# Open Real Intervals are Homeomorphic

## Theorem

Let $\R$ be the real number line with the Euclidean topology.

Let $I_1 := \openint a b$ and $I_2 := \openint c d$ be non-empty open real intervals.

Then $I_1$ and $I_2$ are homeomorphic.

## Proof

By definition of open real interval, for $I_1$ and $I_2$ to be non-empty it must be the case that $a < b$ and $c < d$.

In particular it is noted that $a \ne b$ and $c \ne d$.

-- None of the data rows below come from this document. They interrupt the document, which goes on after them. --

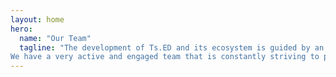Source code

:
 ```yaml
---
layout: home
hero:
  name: "Our Team"
  tagline: "The development of Ts.ED and its ecosystem is guided by an international team (it's our goal).
We have a very active and engaged team that is constantly striving to push Ts.ED forward."
---
```


<script setup>
import { VPTeamMembers } from 'vitepress/theme'
import team from './team.json'

const members = team.map((member) => {
   return {
     avatar: member.src,
     name: member.title + ' - ' + member.job,
     title: member.role,
     links: [
        { icon: 'github', link: 'https://github.com/' + member.github },
        member.twitter && { icon: 'twitter', link: 'https://x.com/' + member.twitter }
     ].filter(Boolean)
   }
})
</script>

<VPTeamMembers size="small" :members="members" />

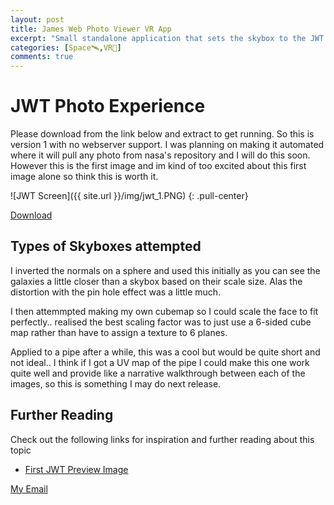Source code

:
 ```yaml
---
layout: post
title: James Web Photo Viewer VR App
excerpt: "Small standalone application that sets the skybox to the JWT photo images. I have experimented with different skyboxes and have noted my findings inside. The main purpose is to see if it makes it feel any more impactful or if you don't have access to a high resolution display but have an arguably more accessible VR headset then you can view the photos in their FHD glory! "
categories: [Space🛰️,VR🥽]
comments: true
---
```


# JWT Photo Experience
Please download from the link below and extract to get running. So this is version 1 with no webserver support. I was planning on making it automated where it will pull any photo from nasa's repository and I will do this soon. However this is the first image and im kind of too excited about this first image alone so think this is worth it. 

![JWT Screen]({{ site.url }}/img/jwt_1.PNG)
{: .pull-center}


<div markdown="0"><a href="{{ site.url }}/releases/jwt_photo_experience.zip" class="btn btn-success" download >Download</a></div>

## Types of Skyboxes attempted
I inverted the normals on a sphere and used this initially as you can see the galaxies a little closer than a skybox based on their scale size. Alas the distortion with the pin hole effect was a little much.

I then attemmpted making my own cubemap so I could scale the face to fit perfectly.. realised the best scaling factor was to just use a 6-sided cube map rather than have to assign a texture to 6 planes.

Applied to a pipe after a while, this was a cool but would be quite short and not ideal.. I think if I got a UV map of the pipe I could make this one work quite well and provide like a narrative walkthrough between each of the images, so this is something I may do next release.


## Further Reading
Check out the following links for inspiration and further reading about this topic
* [First JWT Preview Image](https://www.nasa.gov/image-feature/goddard/2022/nasa-s-webb-delivers-deepest-infrared-image-of-universe-yet)


<a href="#" id="emailclick" onclick="replace_email()">My Email</a>

<!-- SCRIPTS HERE -->
<script>
var email;

function add_mailto() {
  const elem = document.getElementById("emailclick");
  elem.href = `mailto:${email}`;
}

function replace_email() {
  // spam prevention
  const domain = "cjgstudio.com";
  const name = [16, 28, 1, 1, 26, 22];
  const xor_with = 115;
  let constructed = "";
  name.forEach(function(i) {
    constructed += String.fromCharCode(i ^ xor_with);
  })
  email = `${constructed}@${domain}`;
  const elem = document.getElementById("emailclick");
  elem.text = email;

  window.setTimeout(add_mailto, 100);
}
</script>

Thus $a - b \ne 0$ and $c - d \ne 0$.

Consider the real function $f: I_1 \to I_2$ defined as:

- $\forall x \in I_1: \map f x = c + \dfrac {\paren {d - c} \paren {x - a} } {b - a}$

Then after some algebra:

- $\forall x \in I_2: \map {f^{-1} } x = a + \dfrac {\paren {b - a} \paren {x - c} } {d - c}$

Both of these are defined as $a - b \ne 0$ and $c - d \ne 0$.

By the Combination Theorem for Continuous Real Functions, both $f$ and $f^{-1}$ are continuous on the open real intervals on which they are defined.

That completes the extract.